[Saved entries]
*** Block opens ***
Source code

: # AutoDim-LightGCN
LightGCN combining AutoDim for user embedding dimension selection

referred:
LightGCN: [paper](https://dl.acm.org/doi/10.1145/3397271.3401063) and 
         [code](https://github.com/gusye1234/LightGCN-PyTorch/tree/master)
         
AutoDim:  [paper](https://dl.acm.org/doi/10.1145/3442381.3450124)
*** Block closes ***
*Problem description*
Pull every line containing the string "LightGCN" out of the data above and copy it.

*Result below*
: # AutoDim-LightGCN
LightGCN combining AutoDim for user embedding dimension selection
LightGCN: [paper](https://dl.acm.org/doi/10.1145/3397271.3401063) and 
         [code](https://github.com/gusye1234/LightGCN-PyTorch/tree/master)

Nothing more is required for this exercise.